OSHA, the Occupational Safety & Health Administration, is also updating workplace standards and safety procedures for hazardous drugs. Both projects are on hold until the NIOSH alert is finalized, Power said. "The idea behind a NIOSH alert is to raise concern, the way the agency did with its alert on needlestick injuries," she explained. "That opens the door for ASHP to update its guidelines and OSHA to revise standards."

This isn't the first time hazardous drugs have made workplace news. Roger Anderson, head of the division of pharmacy at M.D. Anderson Cancer Center in Houston, raised similar concerns in the 1980s. The result was today's workplace standards requiring biological safety cabinets (BSCs), caps, gloves, gowns, and other safeguards.

"If we didn't have those caps, gowns, gloves, and BSCs, we would have been in big trouble for 20 years," Power said. "As it is, those controls aren't enough."

Dutch toxicologist Paul Sessink shocked the European healthcare community in the mid-1990s when he found widespread antineoplastic contamination in hospital pharmacies, prep rooms, IV admix facilities, nursing stations, and patient care areas. European material- handling standards were at least as strict as U.S. standards, he told Drug Topics in 1997.

Anderson brought Sessink to present his findings at M.D. Anderson. He also supported studies at U.S. and Canadian hospitals that found antineoplastic contamination patterns similar to those Sessink had seen across Europe. In response, Anderson tightened product handling and preparation procedures. He also invested in PhaSeal, the only device on the U.S. market designed to eliminate leakage and spills during the preparation and administration of chemotherapy.

PhaSeal, from Swedish maker Carmel Pharma AB, uses double membranes and pressure equalization to block leakage and spills. The device works, Anderson said, but it isn't cheap. Every treatment requires two devices, one for drug preparation and one for administration.
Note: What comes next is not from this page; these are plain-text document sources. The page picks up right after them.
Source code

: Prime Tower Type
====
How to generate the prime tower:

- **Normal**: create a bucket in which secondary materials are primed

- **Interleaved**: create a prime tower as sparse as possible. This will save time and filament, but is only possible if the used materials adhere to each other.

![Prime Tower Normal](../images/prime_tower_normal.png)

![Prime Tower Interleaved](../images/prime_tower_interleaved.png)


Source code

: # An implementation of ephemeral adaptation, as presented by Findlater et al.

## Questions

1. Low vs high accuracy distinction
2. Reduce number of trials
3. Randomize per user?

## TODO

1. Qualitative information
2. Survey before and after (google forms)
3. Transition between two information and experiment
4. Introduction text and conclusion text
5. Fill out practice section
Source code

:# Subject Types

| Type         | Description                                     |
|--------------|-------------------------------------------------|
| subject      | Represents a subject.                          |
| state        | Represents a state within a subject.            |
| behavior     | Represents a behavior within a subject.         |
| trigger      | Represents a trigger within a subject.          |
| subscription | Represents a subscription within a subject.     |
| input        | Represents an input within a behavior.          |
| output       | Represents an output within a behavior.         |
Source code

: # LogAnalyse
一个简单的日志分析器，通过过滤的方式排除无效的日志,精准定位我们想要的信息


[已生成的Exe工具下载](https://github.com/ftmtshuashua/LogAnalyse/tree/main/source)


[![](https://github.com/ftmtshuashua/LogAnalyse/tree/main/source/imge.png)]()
That adds $10 to the treatment bill, $1 million yearly. "Yes, there is resistance to spending that kind of money," he said. "But the problem of hazardous exposure is significant enough to make the investment to protect our employees."

Other institutions face the same financial challenge. UCSF is spending $100,000 yearly on PhaSeal, Power said, by limiting it to the most toxic products. It is also using Surface Safe to decontaminate preparation and administration areas. The two-step system contains a pad impregnated with a sodium hypochlorite soap solution and a second pad filled with sodium thiosulfate and benzyl alcohol.
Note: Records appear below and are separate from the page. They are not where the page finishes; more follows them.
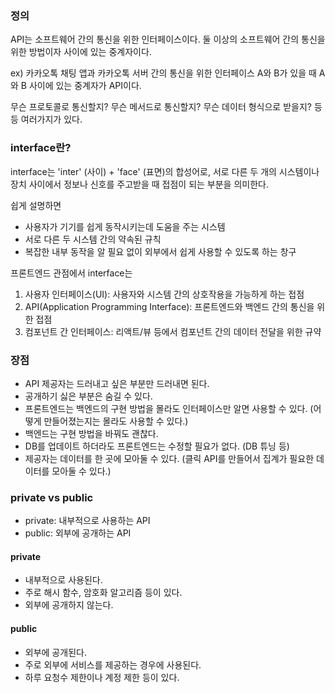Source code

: ### 정의

API는 소프트웨어 간의 통신을 위한 인터페이스이다.
둘 이상의 소프트웨어 간의 통신을 위한 방법이자 사이에 있는 중계자이다.

ex) 카카오톡 채팅 앱과 카카오톡 서버 간의 통신을 위한 인터페이스
A와 B가 있을 때 A와 B 사이에 있는 중계자가 API이다.

무슨 프로토콜로 통신할지?
무슨 메서드로 통신할지?
무슨 데이터 형식으로 받을지? 등등 여러가지가 있다.

### interface란?

interface는 'inter' (사이) + 'face' (표면)의 합성어로, 서로 다른 두 개의 시스템이나 장치 사이에서 정보나 신호를 주고받을 때 접점이 되는 부분을 의미한다.

쉽게 설명하면

- 사용자가 기기를 쉽게 동작시키는데 도움을 주는 시스템
- 서로 다른 두 시스템 간의 약속된 규칙
- 복잡한 내부 동작을 알 필요 없이 외부에서 쉽게 사용할 수 있도록 하는 창구

프론트엔드 관점에서 interface는

1. 사용자 인터페이스(UI): 사용자와 시스템 간의 상호작용을 가능하게 하는 접점
2. API(Application Programming Interface): 프론트엔드와 백엔드 간의 통신을 위한 접점
3. 컴포넌트 간 인터페이스: 리액트/뷰 등에서 컴포넌트 간의 데이터 전달을 위한 규약

### 장점

- API 제공자는 드러내고 싶은 부분만 드러내면 된다.
- 공개하기 싫은 부분은 숨길 수 있다.
- 프론트엔드는 백엔드의 구현 방법을 몰라도 인터페이스만 알면 사용할 수 있다. (어떻게 만들어졌는지는 몰라도 사용할 수 있다.)
- 백엔드는 구현 방법을 바꿔도 괜찮다.
- DB를 업데이트 하더라도 프론트엔드는 수정할 필요가 없다. (DB 튜닝 등)
- 제공자는 데이터를 한 곳에 모아둘 수 있다. (클릭 API를 만들어서 집계가 필요한 데이터를 모아둘 수 있다.)

### private vs public

- private: 내부적으로 사용하는 API
- public: 외부에 공개하는 API

#### private

- 내부적으로 사용된다.
- 주로 해시 함수, 암호화 알고리즘 등이 있다.
- 외부에 공개하지 않는다.

#### public

- 외부에 공개된다.
- 주로 외부에 서비스를 제공하는 경우에 사용된다.
- 하루 요청수 제한이나 계정 제한 등이 있다.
The bleach deactivates many chemotherapeutic agents, Dorr said, the major exceptions being mitoxantrone (Novantrone, Immunex) and carmustine (BICNU, Bristol-Myers Squibb).

The sodium thiosulfate deactivates the bleach to protect stainless steel and other surfaces. It also chelates metals, including platinum and arsenic. The final salt residue is cleaned off with water.

"The original idea was to do something more than just move residues from one spot to another, which is all you're doing with alcohol wipe-downs," Dorr said. "If you can't prevent spills entirely, the only solution is to deactivate the contaminant."

Fred Gebhart


Fred Gebhart. Watch out! Secondhand chemo alert due from NIOSH.